## [WHAT NEEDS TO BE DONE]
Only the text of the records belongs in the answer, copied exactly and without pictures.

>>

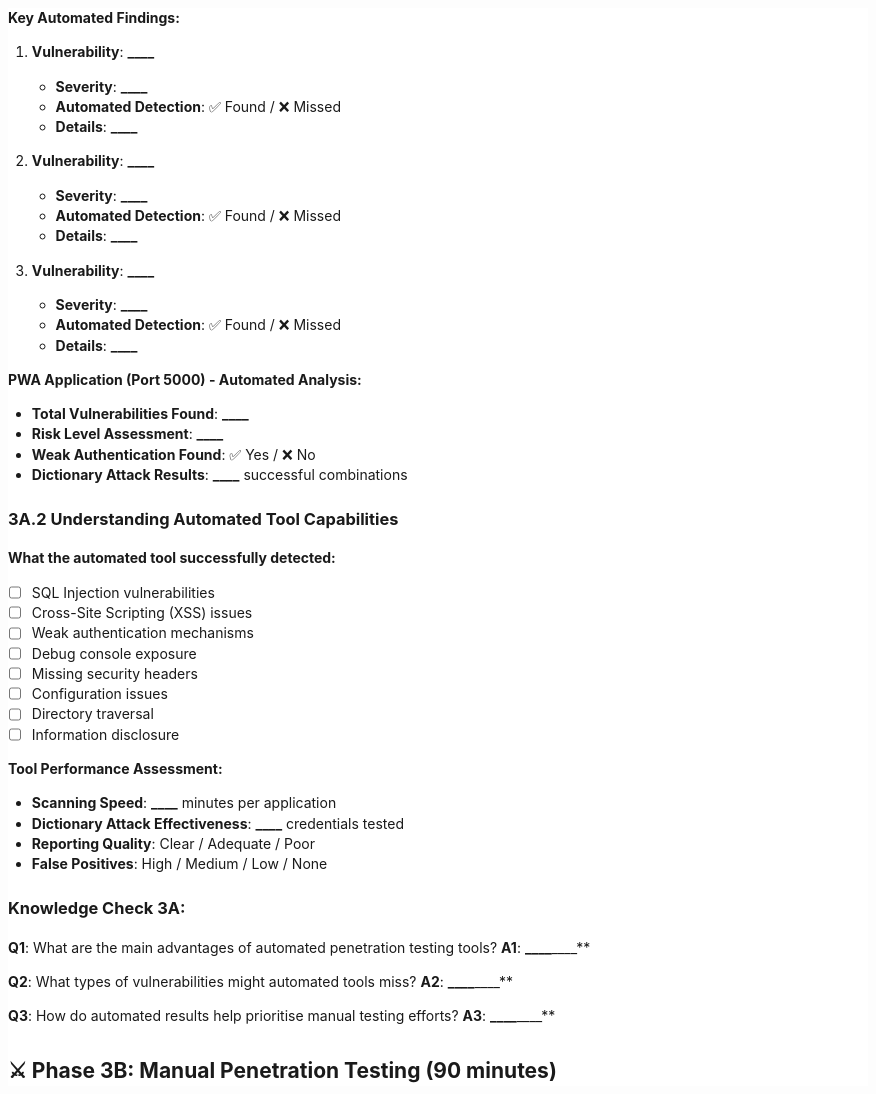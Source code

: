 **Key Automated Findings:**

1. **Vulnerability**: **\_\_\_\_**
   - **Severity**: **\_\_\_\_**
   - **Automated Detection**: ✅ Found / ❌ Missed
   - **Details**: **\_\_\_\_**

2. **Vulnerability**: **\_\_\_\_**
   - **Severity**: **\_\_\_\_**
   - **Automated Detection**: ✅ Found / ❌ Missed
   - **Details**: **\_\_\_\_**

3. **Vulnerability**: **\_\_\_\_**
   - **Severity**: **\_\_\_\_**
   - **Automated Detection**: ✅ Found / ❌ Missed
   - **Details**: **\_\_\_\_**

**PWA Application (Port 5000) - Automated Analysis:**

- **Total Vulnerabilities Found**: **\_\_\_\_**
- **Risk Level Assessment**: **\_\_\_\_**
- **Weak Authentication Found**: ✅ Yes / ❌ No
- **Dictionary Attack Results**: **\_\_\_\_** successful combinations

### 3A.2 Understanding Automated Tool Capabilities

**What the automated tool successfully detected:**

- [ ] SQL Injection vulnerabilities
- [ ] Cross-Site Scripting (XSS) issues
- [ ] Weak authentication mechanisms  
- [ ] Debug console exposure
- [ ] Missing security headers
- [ ] Configuration issues
- [ ] Directory traversal
- [ ] Information disclosure

**Tool Performance Assessment:**

- **Scanning Speed**: **\_\_\_\_** minutes per application
- **Dictionary Attack Effectiveness**: **\_\_\_\_** credentials tested
- **Reporting Quality**: Clear / Adequate / Poor
- **False Positives**: High / Medium / Low / None

### Knowledge Check 3A:

**Q1**: What are the main advantages of automated penetration testing tools?
**A1**: **\_\_\_\_**\_\_\_\_\*\*

**Q2**: What types of vulnerabilities might automated tools miss?
**A2**: **\_\_\_\_**\_\_\_\_\*\*

**Q3**: How do automated results help prioritise manual testing efforts?
**A3**: **\_\_\_\_**\_\_\_\_\*\*

## ⚔️ Phase 3B: Manual Penetration Testing (90 minutes)
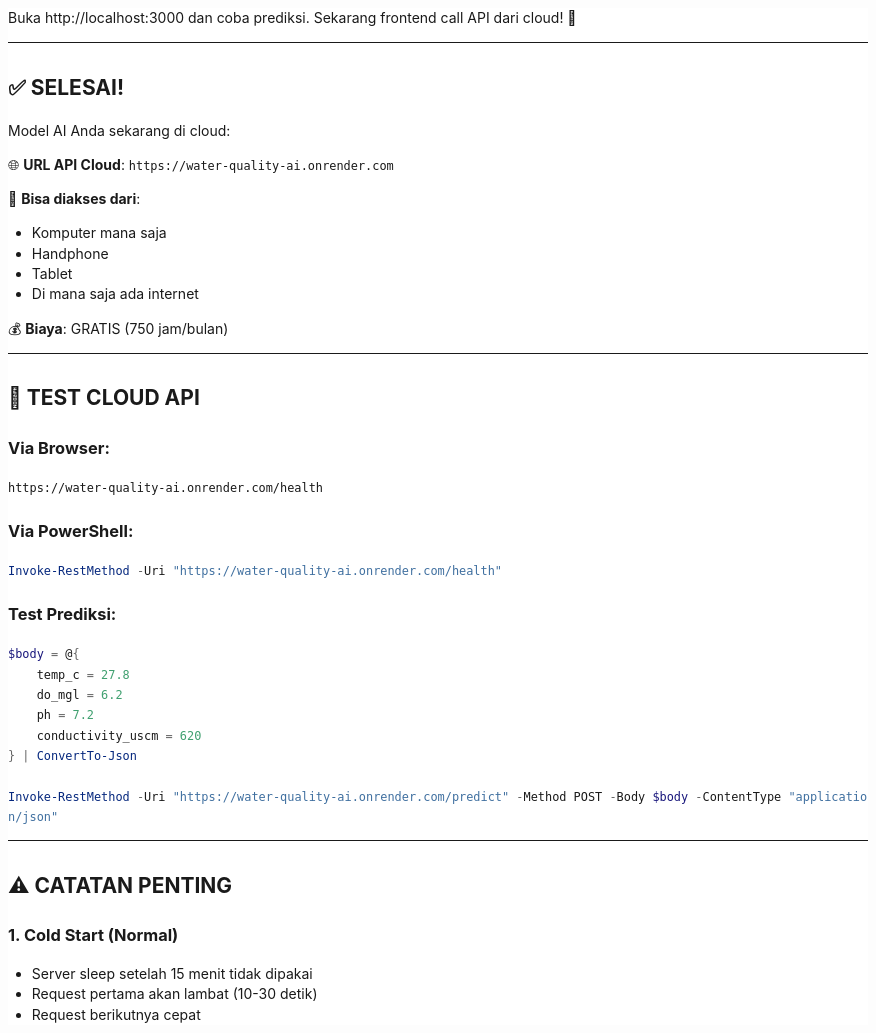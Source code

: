 Buka http://localhost:3000 dan coba prediksi.
Sekarang frontend call API dari cloud! 🎉

---

## ✅ SELESAI!

Model AI Anda sekarang di cloud:

🌐 **URL API Cloud**: `https://water-quality-ai.onrender.com`

📱 **Bisa diakses dari**:
- Komputer mana saja
- Handphone
- Tablet
- Di mana saja ada internet

💰 **Biaya**: GRATIS (750 jam/bulan)

---

## 🧪 TEST CLOUD API

### Via Browser:
```
https://water-quality-ai.onrender.com/health
```

### Via PowerShell:
```powershell
Invoke-RestMethod -Uri "https://water-quality-ai.onrender.com/health"
```

### Test Prediksi:
```powershell
$body = @{
    temp_c = 27.8
    do_mgl = 6.2
    ph = 7.2
    conductivity_uscm = 620
} | ConvertTo-Json

Invoke-RestMethod -Uri "https://water-quality-ai.onrender.com/predict" -Method POST -Body $body -ContentType "application/json"
```

---

## ⚠️ CATATAN PENTING

### 1. Cold Start (Normal)
- Server sleep setelah 15 menit tidak dipakai
- Request pertama akan lambat (10-30 detik)
- Request berikutnya cepat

<<

## [RESULT BELOW]
Source code

: **Key Automated Findings:**

1. **Vulnerability**: **\_\_\_\_**
   - **Severity**: **\_\_\_\_**
   - **Automated Detection**: ✅ Found / ❌ Missed
   - **Details**: **\_\_\_\_**

2. **Vulnerability**: **\_\_\_\_**
   - **Severity**: **\_\_\_\_**
   - **Automated Detection**: ✅ Found / ❌ Missed
   - **Details**: **\_\_\_\_**

3. **Vulnerability**: **\_\_\_\_**
   - **Severity**: **\_\_\_\_**
   - **Automated Detection**: ✅ Found / ❌ Missed
   - **Details**: **\_\_\_\_**

**PWA Application (Port 5000) - Automated Analysis:**

- **Total Vulnerabilities Found**: **\_\_\_\_**
- **Risk Level Assessment**: **\_\_\_\_**
- **Weak Authentication Found**: ✅ Yes / ❌ No
- **Dictionary Attack Results**: **\_\_\_\_** successful combinations

### 3A.2 Understanding Automated Tool Capabilities

**What the automated tool successfully detected:**

- [ ] SQL Injection vulnerabilities
- [ ] Cross-Site Scripting (XSS) issues
- [ ] Weak authentication mechanisms  
- [ ] Debug console exposure
- [ ] Missing security headers
- [ ] Configuration issues
- [ ] Directory traversal
- [ ] Information disclosure

**Tool Performance Assessment:**

- **Scanning Speed**: **\_\_\_\_** minutes per application
- **Dictionary Attack Effectiveness**: **\_\_\_\_** credentials tested
- **Reporting Quality**: Clear / Adequate / Poor
- **False Positives**: High / Medium / Low / None

### Knowledge Check 3A:

**Q1**: What are the main advantages of automated penetration testing tools?
**A1**: **\_\_\_\_**\_\_\_\_\*\*

**Q2**: What types of vulnerabilities might automated tools miss?
**A2**: **\_\_\_\_**\_\_\_\_\*\*

**Q3**: How do automated results help prioritise manual testing efforts?
**A3**: **\_\_\_\_**\_\_\_\_\*\*

## ⚔️ Phase 3B: Manual Penetration Testing (90 minutes)
Source code

: Buka http://localhost:3000 dan coba prediksi.
Sekarang frontend call API dari cloud! 🎉

---

## ✅ SELESAI!

Model AI Anda sekarang di cloud:

🌐 **URL API Cloud**: `https://water-quality-ai.onrender.com`

📱 **Bisa diakses dari**:
- Komputer mana saja
- Handphone
- Tablet
- Di mana saja ada internet

💰 **Biaya**: GRATIS (750 jam/bulan)

---

## 🧪 TEST CLOUD API

### Via Browser:
```
https://water-quality-ai.onrender.com/health
```

### Via PowerShell:
```powershell
Invoke-RestMethod -Uri "https://water-quality-ai.onrender.com/health"
```

### Test Prediksi:
```powershell
$body = @{
    temp_c = 27.8
    do_mgl = 6.2
    ph = 7.2
    conductivity_uscm = 620
} | ConvertTo-Json

Invoke-RestMethod -Uri "https://water-quality-ai.onrender.com/predict" -Method POST -Body $body -ContentType "application/json"
```

---

## ⚠️ CATATAN PENTING

### 1. Cold Start (Normal)
- Server sleep setelah 15 menit tidak dipakai
- Request pertama akan lambat (10-30 detik)
- Request berikutnya cepat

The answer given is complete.